Охотно верю, что носители «передовых идей» какой-нибудь Татлин или Мейерхольд были и в самом деле людьми высокого интеллекта, и общение с ними на равных (как общался, допустим, Эренбург) могло
породить у человека иллюзию, что общество в целом живет интенсивной духовной жизнью, переживает невиданный культурный расцвет. Но мы-то «los de abajo»18 видели в те годы совсем другое.
Русская культура стала целенаправленно уничтожаться сразу после октябрьского переворота. Победу в Гражданской войне Ленин отпраздновал символическим актом изгнания философов. Гумилев и Блок открыли собой мартиролог нашей поэзии советского периода. К началу первой пятилетки Россия уже окончательно погрузилась во тьму «The Dark age», как англосаксонская историография именует раннее средневековье, период полного одичания Европы после гибели Западной Римской империи.
На это могут возразить напоминанием о предвоенных успехах советской науки и техники они действительно были, кому же придет в голову их оспаривать. Но я говорю не о науке, а о культуре, эти понятия далеко не совпадают.
Культура в СССР планомерно истреблялась, и одновременно шло активнейшее, провозглашенное делом первостепенной государственной важности, насаждение политизированной паракультуры все эти ликбезы, избы-читальни, самодеятельность убогих ТРАМов, «синеблузников» и тому подобное. Да, процент неграмотных начал быстро снижаться. Да, простые люди стали овладевать начатками знаний, иногда полезных, чаще никому не нужных. Но никакого «подъема культурного уровня» не было и в помине массы приобщались не к культуре, а к ее идеологическим выжимкам; начиналось великое оболванивание народа.

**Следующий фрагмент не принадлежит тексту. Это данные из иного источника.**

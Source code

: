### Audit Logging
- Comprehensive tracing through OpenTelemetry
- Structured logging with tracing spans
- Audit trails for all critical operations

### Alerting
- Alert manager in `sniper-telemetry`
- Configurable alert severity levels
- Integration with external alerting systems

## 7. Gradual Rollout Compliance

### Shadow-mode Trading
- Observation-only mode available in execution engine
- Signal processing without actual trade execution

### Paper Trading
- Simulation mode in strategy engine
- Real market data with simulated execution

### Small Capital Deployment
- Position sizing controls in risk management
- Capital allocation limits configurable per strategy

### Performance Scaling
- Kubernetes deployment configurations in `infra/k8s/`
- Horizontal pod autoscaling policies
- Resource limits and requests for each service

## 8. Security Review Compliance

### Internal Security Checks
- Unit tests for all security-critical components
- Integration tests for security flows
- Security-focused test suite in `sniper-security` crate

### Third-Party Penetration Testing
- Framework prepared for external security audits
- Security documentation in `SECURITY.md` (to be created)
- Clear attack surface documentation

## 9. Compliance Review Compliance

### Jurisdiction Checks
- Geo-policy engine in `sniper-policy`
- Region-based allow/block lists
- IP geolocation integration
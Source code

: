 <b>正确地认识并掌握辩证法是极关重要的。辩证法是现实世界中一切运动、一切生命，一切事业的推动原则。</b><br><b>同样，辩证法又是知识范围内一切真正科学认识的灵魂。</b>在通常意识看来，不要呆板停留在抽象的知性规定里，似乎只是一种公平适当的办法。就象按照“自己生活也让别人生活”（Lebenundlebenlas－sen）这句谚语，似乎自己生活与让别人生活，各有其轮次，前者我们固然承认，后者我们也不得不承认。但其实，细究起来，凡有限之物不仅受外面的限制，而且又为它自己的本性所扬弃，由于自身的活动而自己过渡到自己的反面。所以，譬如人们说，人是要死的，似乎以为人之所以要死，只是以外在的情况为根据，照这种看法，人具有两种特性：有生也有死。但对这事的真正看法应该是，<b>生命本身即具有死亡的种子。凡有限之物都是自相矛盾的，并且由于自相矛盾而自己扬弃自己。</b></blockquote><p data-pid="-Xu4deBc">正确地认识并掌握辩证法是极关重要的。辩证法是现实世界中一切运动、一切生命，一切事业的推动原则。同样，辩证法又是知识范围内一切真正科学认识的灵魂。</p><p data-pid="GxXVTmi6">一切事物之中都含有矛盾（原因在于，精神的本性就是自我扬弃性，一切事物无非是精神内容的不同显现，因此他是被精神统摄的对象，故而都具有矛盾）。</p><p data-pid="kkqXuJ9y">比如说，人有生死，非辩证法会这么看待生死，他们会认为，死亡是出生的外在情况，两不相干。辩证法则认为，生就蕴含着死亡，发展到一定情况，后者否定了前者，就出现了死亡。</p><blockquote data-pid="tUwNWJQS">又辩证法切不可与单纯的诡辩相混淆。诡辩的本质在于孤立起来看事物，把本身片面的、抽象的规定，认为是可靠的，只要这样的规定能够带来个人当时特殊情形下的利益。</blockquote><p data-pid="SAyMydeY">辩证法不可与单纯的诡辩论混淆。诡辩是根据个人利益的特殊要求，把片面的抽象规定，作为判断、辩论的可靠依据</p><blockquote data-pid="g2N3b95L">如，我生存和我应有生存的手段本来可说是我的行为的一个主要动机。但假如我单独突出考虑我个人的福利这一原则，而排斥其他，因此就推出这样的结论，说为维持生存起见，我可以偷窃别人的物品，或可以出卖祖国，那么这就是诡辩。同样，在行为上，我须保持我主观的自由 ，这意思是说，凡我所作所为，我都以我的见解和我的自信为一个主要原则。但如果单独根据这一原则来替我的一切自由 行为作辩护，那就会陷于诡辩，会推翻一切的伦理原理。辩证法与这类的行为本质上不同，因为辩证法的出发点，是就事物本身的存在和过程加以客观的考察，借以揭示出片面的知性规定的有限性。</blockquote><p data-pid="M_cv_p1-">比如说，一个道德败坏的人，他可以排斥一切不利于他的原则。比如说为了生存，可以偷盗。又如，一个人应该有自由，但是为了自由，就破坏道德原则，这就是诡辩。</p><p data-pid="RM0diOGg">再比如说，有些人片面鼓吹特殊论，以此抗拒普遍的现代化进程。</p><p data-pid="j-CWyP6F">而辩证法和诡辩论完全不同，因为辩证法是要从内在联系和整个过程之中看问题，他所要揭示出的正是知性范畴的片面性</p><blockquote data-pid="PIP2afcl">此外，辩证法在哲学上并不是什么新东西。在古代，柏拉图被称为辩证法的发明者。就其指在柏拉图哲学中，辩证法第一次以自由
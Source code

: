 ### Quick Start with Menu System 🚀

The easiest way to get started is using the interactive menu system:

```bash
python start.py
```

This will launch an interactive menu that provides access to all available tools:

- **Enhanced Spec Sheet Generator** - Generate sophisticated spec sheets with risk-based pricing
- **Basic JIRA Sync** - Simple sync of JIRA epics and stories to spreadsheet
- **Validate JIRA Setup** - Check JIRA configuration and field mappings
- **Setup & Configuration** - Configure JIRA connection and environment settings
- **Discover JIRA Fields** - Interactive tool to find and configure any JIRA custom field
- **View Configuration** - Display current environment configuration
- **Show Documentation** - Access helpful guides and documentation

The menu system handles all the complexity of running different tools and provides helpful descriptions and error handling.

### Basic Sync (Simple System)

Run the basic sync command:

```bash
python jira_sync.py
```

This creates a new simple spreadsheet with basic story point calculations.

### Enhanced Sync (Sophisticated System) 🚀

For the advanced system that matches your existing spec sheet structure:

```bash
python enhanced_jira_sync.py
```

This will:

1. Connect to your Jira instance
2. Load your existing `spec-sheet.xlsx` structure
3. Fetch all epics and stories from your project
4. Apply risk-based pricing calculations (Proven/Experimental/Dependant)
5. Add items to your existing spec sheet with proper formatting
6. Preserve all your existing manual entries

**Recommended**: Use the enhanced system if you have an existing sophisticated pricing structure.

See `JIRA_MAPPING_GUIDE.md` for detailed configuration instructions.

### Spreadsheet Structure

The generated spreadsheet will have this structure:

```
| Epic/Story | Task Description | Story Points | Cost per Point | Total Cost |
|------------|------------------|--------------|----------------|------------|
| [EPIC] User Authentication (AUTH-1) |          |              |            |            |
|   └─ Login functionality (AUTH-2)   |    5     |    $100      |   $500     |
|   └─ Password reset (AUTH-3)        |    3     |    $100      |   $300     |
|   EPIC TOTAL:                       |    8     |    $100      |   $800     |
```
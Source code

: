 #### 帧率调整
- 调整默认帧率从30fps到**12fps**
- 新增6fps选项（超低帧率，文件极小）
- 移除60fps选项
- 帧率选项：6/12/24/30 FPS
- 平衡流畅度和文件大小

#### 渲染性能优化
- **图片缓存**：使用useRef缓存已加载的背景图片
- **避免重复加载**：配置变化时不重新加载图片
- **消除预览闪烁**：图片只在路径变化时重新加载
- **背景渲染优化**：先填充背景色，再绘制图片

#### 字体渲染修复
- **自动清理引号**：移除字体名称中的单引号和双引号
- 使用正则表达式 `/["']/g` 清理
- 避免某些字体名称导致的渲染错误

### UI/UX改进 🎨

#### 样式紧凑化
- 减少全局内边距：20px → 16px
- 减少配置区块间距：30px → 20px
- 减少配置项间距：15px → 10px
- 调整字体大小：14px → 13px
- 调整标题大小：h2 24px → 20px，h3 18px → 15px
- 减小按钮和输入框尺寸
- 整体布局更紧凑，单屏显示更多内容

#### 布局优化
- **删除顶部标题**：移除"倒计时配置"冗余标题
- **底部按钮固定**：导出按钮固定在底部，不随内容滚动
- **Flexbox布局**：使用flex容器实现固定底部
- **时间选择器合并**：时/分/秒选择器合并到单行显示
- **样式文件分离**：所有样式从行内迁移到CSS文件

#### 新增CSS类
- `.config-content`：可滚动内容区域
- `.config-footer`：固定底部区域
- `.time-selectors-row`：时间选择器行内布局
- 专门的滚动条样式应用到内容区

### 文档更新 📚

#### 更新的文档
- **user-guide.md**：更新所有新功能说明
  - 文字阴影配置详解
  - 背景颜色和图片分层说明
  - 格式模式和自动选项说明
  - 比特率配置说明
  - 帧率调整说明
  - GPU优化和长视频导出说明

Сам народ, естественно, этого не замечал. Пролетарская молодежь валом валила в клубы и театры, где ее в ударном порядке накачивали классовой ненавистью, используя для этого все, что попадалось под руку от ранних драм Шиллера до какой-нибудь несусветной луначарской пошлятины вроде «Королевского брадобрея». Народ не мог понимать, что становится жертвой растления, интеллигенты из обслуги режима предпочитали этого не видеть. Причин было много. Снобизм, идейная «ангажированность», как сказали бы теперь, а чаще всего не к чести столь гордившейся своим бескорыстием российской интеллигенции просто шкурное довольство достигнутым положением. Едва ли тот же Мейерхольд особенно возмущался диктаторской хваткой разных комиссаров от наркомпроса, покуда ему самому дозволялось покомиссарить. Это, вероятно, была его любимая роль. В своих напечатанных в середине 20-х годов воспоминаниях бывший директор Императорских театров князь Сергей Волконский так отзывается о Всеволоде Эмильевиче: «Политический фигляр, сатанинской пляской прошедшийся по русской сцене». И мало ли таких фигляров резвилось тогда на пепелище нашей культуры?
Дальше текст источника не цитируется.